EXERCISE DESCRIPTION:
Your task is to copy each line of the listing that contains the word "free".
━━━ TASK INPUT
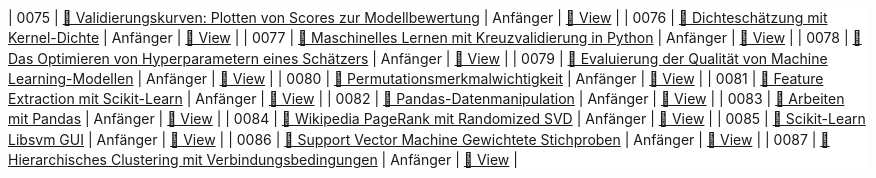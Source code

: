|    0075 | [📖 Validierungskurven: Plotten von Scores zur Modellbewertung](https://labex.io/de/tutorials/ml-validation-curves-plotting-scores-to-evaluate-models-71125)                                                                                                      | Anfänger        | [🔗 View](https://labex.io/de/tutorials/ml-validation-curves-plotting-scores-to-evaluate-models-71125)                                                        |
|    0076 | [📖 Dichteschätzung mit Kernel-Dichte](https://labex.io/de/tutorials/ml-density-estimation-using-kernel-density-71121)                                                                                                                                            | Anfänger        | [🔗 View](https://labex.io/de/tutorials/ml-density-estimation-using-kernel-density-71121)                                                                     |
|    0077 | [📖 Maschinelles Lernen mit Kreuzvalidierung in Python](https://labex.io/de/tutorials/ml-machine-learning-cross-validation-with-python-71122)                                                                                                                     | Anfänger        | [🔗 View](https://labex.io/de/tutorials/ml-machine-learning-cross-validation-with-python-71122)                                                               |
|    0078 | [📖 Das Optimieren von Hyperparametern eines Schätzers](https://labex.io/de/tutorials/ml-tuning-hyperparameters-of-an-estimator-71123)                                                                                                                            | Anfänger        | [🔗 View](https://labex.io/de/tutorials/ml-tuning-hyperparameters-of-an-estimator-71123)                                                                      |
|    0079 | [📖 Evaluierung der Qualität von Machine Learning-Modellen](https://labex.io/de/tutorials/ml-evaluating-machine-learning-model-quality-71124)                                                                                                                     | Anfänger        | [🔗 View](https://labex.io/de/tutorials/ml-evaluating-machine-learning-model-quality-71124)                                                                   |
|    0080 | [📖 Permutationsmerkmalwichtigkeit](https://labex.io/de/tutorials/ml-permutation-feature-importance-71127)                                                                                                                                                        | Anfänger        | [🔗 View](https://labex.io/de/tutorials/ml-permutation-feature-importance-71127)                                                                              |
|    0081 | [📖 Feature Extraction mit Scikit-Learn](https://labex.io/de/tutorials/ml-feature-extraction-with-scikit-learn-71129)                                                                                                                                             | Anfänger        | [🔗 View](https://labex.io/de/tutorials/ml-feature-extraction-with-scikit-learn-71129)                                                                        |
|    0082 | [📖 Pandas-Datenmanipulation](https://labex.io/de/tutorials/python-pandas-data-manipulation-65431)                                                                                                                                                                | Anfänger        | [🔗 View](https://labex.io/de/tutorials/python-pandas-data-manipulation-65431)                                                                                |
|    0083 | [📖 Arbeiten mit Pandas](https://labex.io/de/tutorials/python-working-with-pandas-65430)                                                                                                                                                                          | Anfänger        | [🔗 View](https://labex.io/de/tutorials/python-working-with-pandas-65430)                                                                                     |
|    0084 | [📖 Wikipedia PageRank mit Randomized SVD](https://labex.io/de/tutorials/ml-wikipedia-pagerank-with-randomized-svd-49334)                                                                                                                                         | Anfänger        | [🔗 View](https://labex.io/de/tutorials/ml-wikipedia-pagerank-with-randomized-svd-49334)                                                                      |
|    0085 | [📖 Scikit-Learn Libsvm GUI](https://labex.io/de/tutorials/ml-scikit-learn-libsvm-gui-49333)                                                                                                                                                                      | Anfänger        | [🔗 View](https://labex.io/de/tutorials/ml-scikit-learn-libsvm-gui-49333)                                                                                     |
|    0086 | [📖 Support Vector Machine Gewichtete Stichproben](https://labex.io/de/tutorials/ml-support-vector-machine-weighted-samples-49332)                                                                                                                                | Anfänger        | [🔗 View](https://labex.io/de/tutorials/ml-support-vector-machine-weighted-samples-49332)                                                                     |
|    0087 | [📖 Hierarchisches Clustering mit Verbindungsbedingungen](https://labex.io/de/tutorials/ml-hierarchical-clustering-with-connectivity-constraints-49331)                                                                                                           | Anfänger        | [🔗 View](https://labex.io/de/tutorials/ml-hierarchical-clustering-with-connectivity-constraints-49331)                                                       |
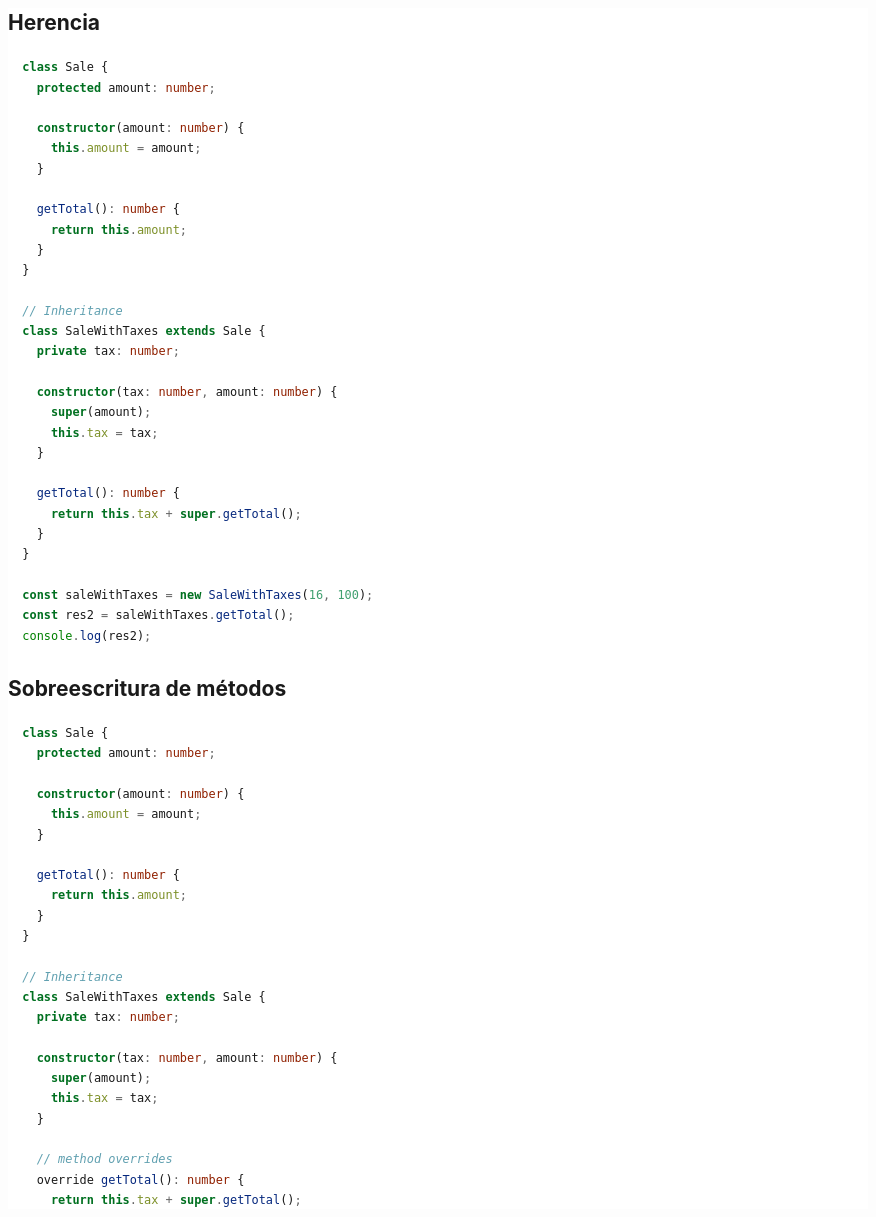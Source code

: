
 ``` typescript
```
<a name="08"></a>
## Herencia
``` typescript
  class Sale {
    protected amount: number;

    constructor(amount: number) {
      this.amount = amount;
    }

    getTotal(): number {
      return this.amount;
    }
  }

  // Inheritance
  class SaleWithTaxes extends Sale {
    private tax: number;

    constructor(tax: number, amount: number) {
      super(amount);
      this.tax = tax;
    }

    getTotal(): number {
      return this.tax + super.getTotal();
    }
  }

  const saleWithTaxes = new SaleWithTaxes(16, 100);
  const res2 = saleWithTaxes.getTotal();
  console.log(res2);
```
<a name="09"></a>
## Sobreescritura de métodos
``` typescript
  class Sale {
    protected amount: number;

    constructor(amount: number) {
      this.amount = amount;
    }

    getTotal(): number {
      return this.amount;
    }
  }

  // Inheritance
  class SaleWithTaxes extends Sale {
    private tax: number;

    constructor(tax: number, amount: number) {
      super(amount);
      this.tax = tax;
    }

    // method overrides
    override getTotal(): number {
      return this.tax + super.getTotal();
```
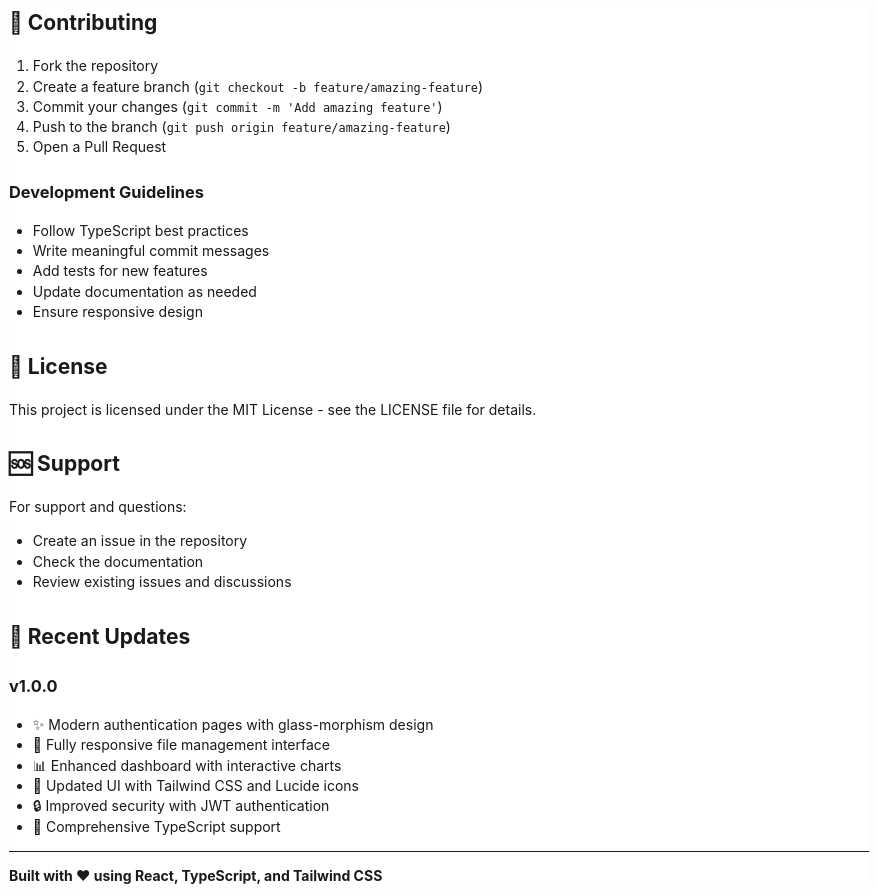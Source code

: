 ## 🤝 Contributing

1. Fork the repository
2. Create a feature branch (`git checkout -b feature/amazing-feature`)
3. Commit your changes (`git commit -m 'Add amazing feature'`)
4. Push to the branch (`git push origin feature/amazing-feature`)
5. Open a Pull Request

### Development Guidelines

- Follow TypeScript best practices
- Write meaningful commit messages
- Add tests for new features
- Update documentation as needed
- Ensure responsive design

## 📄 License

This project is licensed under the MIT License - see the LICENSE file for details.

## 🆘 Support

For support and questions:

- Create an issue in the repository
- Check the documentation
- Review existing issues and discussions

## 🔄 Recent Updates

### v1.0.0
- ✨ Modern authentication pages with glass-morphism design
- 📱 Fully responsive file management interface
- 📊 Enhanced dashboard with interactive charts
- 🎨 Updated UI with Tailwind CSS and Lucide icons
- 🔒 Improved security with JWT authentication
- 📝 Comprehensive TypeScript support

---

**Built with ❤️ using React, TypeScript, and Tailwind CSS**
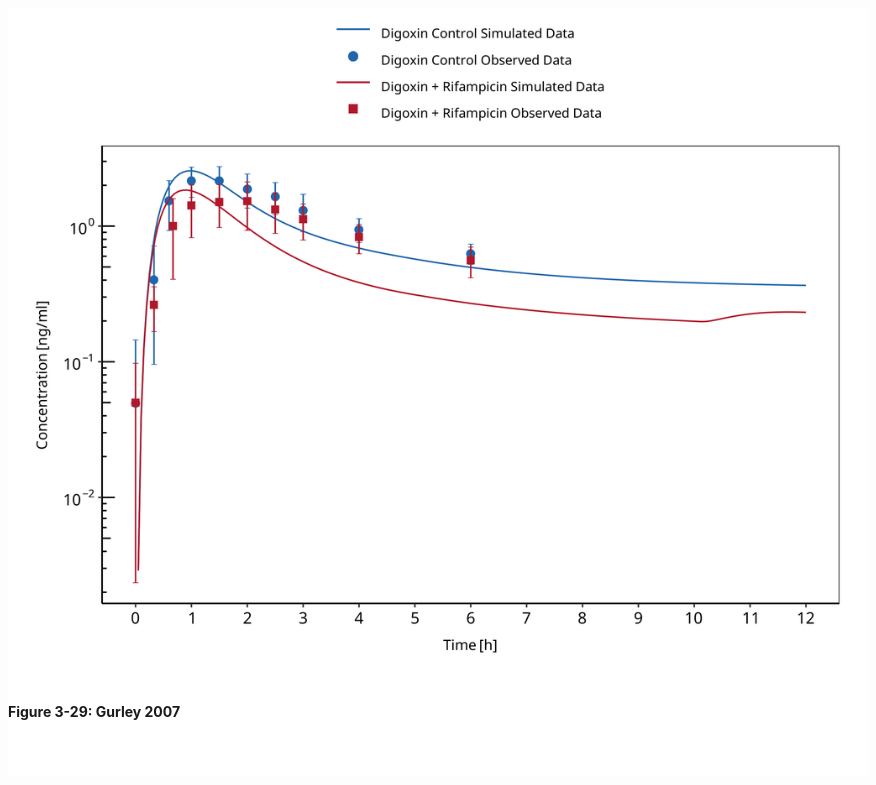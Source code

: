 ![](images/010_section_concentration-time-profiles/015_section_rifampicin-digoxin-ddi-timeprofile/comparison_time_profile_Gurley_2007_29.png)

**Figure 3-29: Gurley 2007**

<br>
<br>

<a id="figure-3-30"></a>
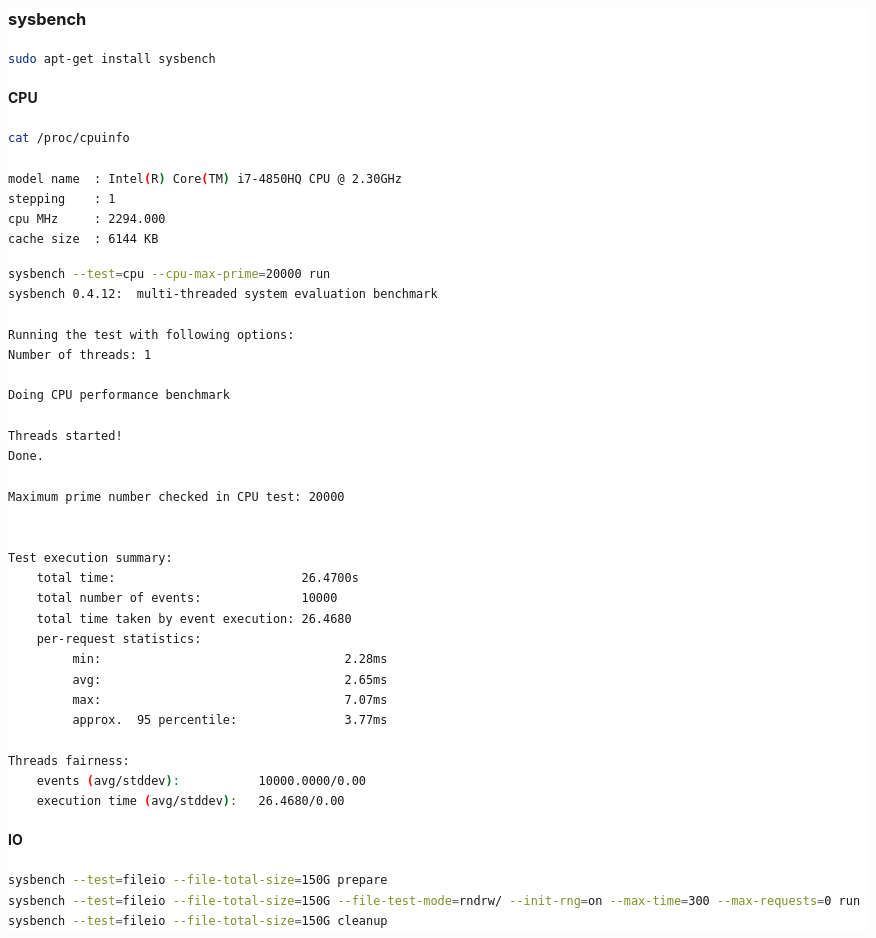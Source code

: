 ### sysbench
```sh
sudo apt-get install sysbench
```
#### CPU
```sh
cat /proc/cpuinfo

model name	: Intel(R) Core(TM) i7-4850HQ CPU @ 2.30GHz
stepping	: 1
cpu MHz		: 2294.000
cache size	: 6144 KB
```

```sh
sysbench --test=cpu --cpu-max-prime=20000 run
sysbench 0.4.12:  multi-threaded system evaluation benchmark

Running the test with following options:
Number of threads: 1

Doing CPU performance benchmark

Threads started!
Done.

Maximum prime number checked in CPU test: 20000


Test execution summary:
    total time:                          26.4700s
    total number of events:              10000
    total time taken by event execution: 26.4680
    per-request statistics:
         min:                                  2.28ms
         avg:                                  2.65ms
         max:                                  7.07ms
         approx.  95 percentile:               3.77ms

Threads fairness:
    events (avg/stddev):           10000.0000/0.00
    execution time (avg/stddev):   26.4680/0.00
```

#### IO

```sh
sysbench --test=fileio --file-total-size=150G prepare
sysbench --test=fileio --file-total-size=150G --file-test-mode=rndrw/ --init-rng=on --max-time=300 --max-requests=0 run
sysbench --test=fileio --file-total-size=150G cleanup
```
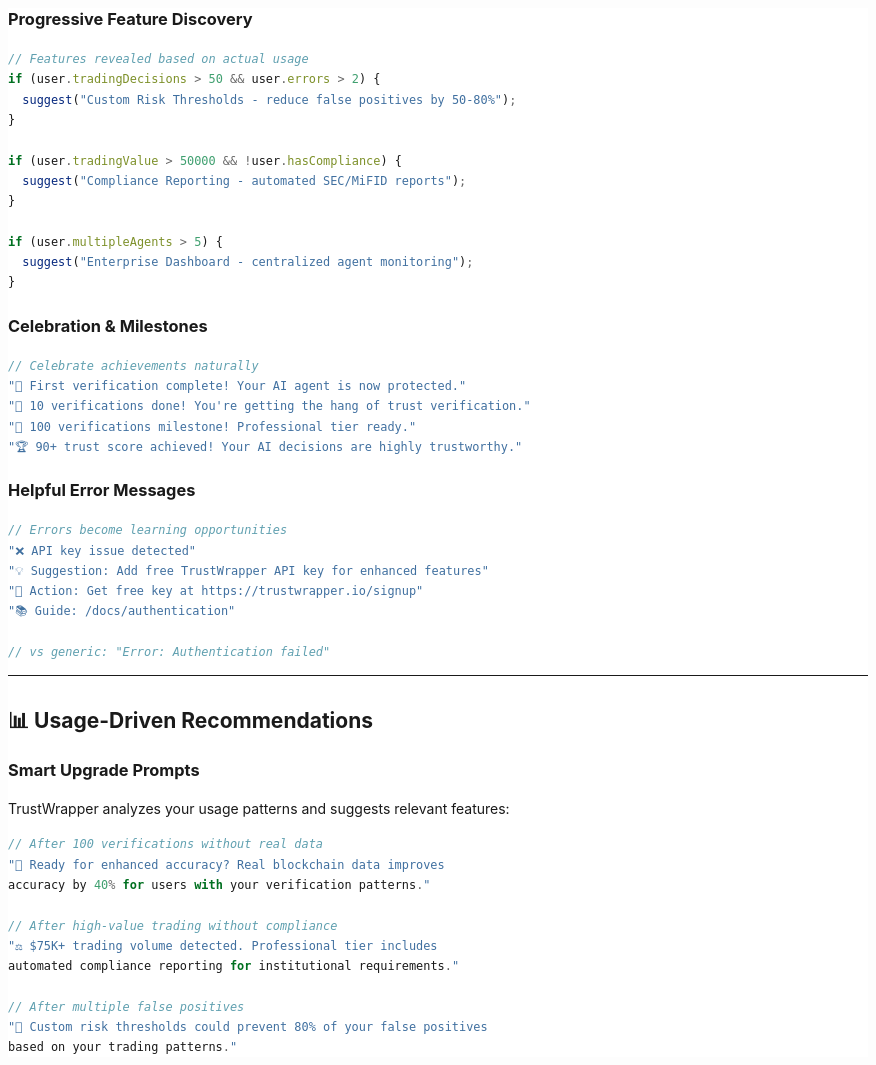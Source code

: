 ### **Progressive Feature Discovery**
```typescript
// Features revealed based on actual usage
if (user.tradingDecisions > 50 && user.errors > 2) {
  suggest("Custom Risk Thresholds - reduce false positives by 50-80%");
}

if (user.tradingValue > 50000 && !user.hasCompliance) {
  suggest("Compliance Reporting - automated SEC/MiFID reports");
}

if (user.multipleAgents > 5) {
  suggest("Enterprise Dashboard - centralized agent monitoring");
}
```

### **Celebration & Milestones**
```typescript
// Celebrate achievements naturally
"🎉 First verification complete! Your AI agent is now protected."
"🚀 10 verifications done! You're getting the hang of trust verification."
"💯 100 verifications milestone! Professional tier ready."
"🏆 90+ trust score achieved! Your AI decisions are highly trustworthy."
```

### **Helpful Error Messages**
```typescript
// Errors become learning opportunities
"❌ API key issue detected"
"💡 Suggestion: Add free TrustWrapper API key for enhanced features"
"🔗 Action: Get free key at https://trustwrapper.io/signup"
"📚 Guide: /docs/authentication"

// vs generic: "Error: Authentication failed"
```

---

## 📊 **Usage-Driven Recommendations**

### **Smart Upgrade Prompts**
TrustWrapper analyzes your usage patterns and suggests relevant features:

```typescript
// After 100 verifications without real data
"🚀 Ready for enhanced accuracy? Real blockchain data improves 
accuracy by 40% for users with your verification patterns."

// After high-value trading without compliance
"⚖️ $75K+ trading volume detected. Professional tier includes 
automated compliance reporting for institutional requirements."

// After multiple false positives  
"🎯 Custom risk thresholds could prevent 80% of your false positives 
based on your trading patterns."
```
━━━━━━
ANSWER TO THE PROBLEM:
"💡 Suggestion: Add free TrustWrapper API key for enhanced features"
"🔗 Action: Get free key at https://trustwrapper.io/signup"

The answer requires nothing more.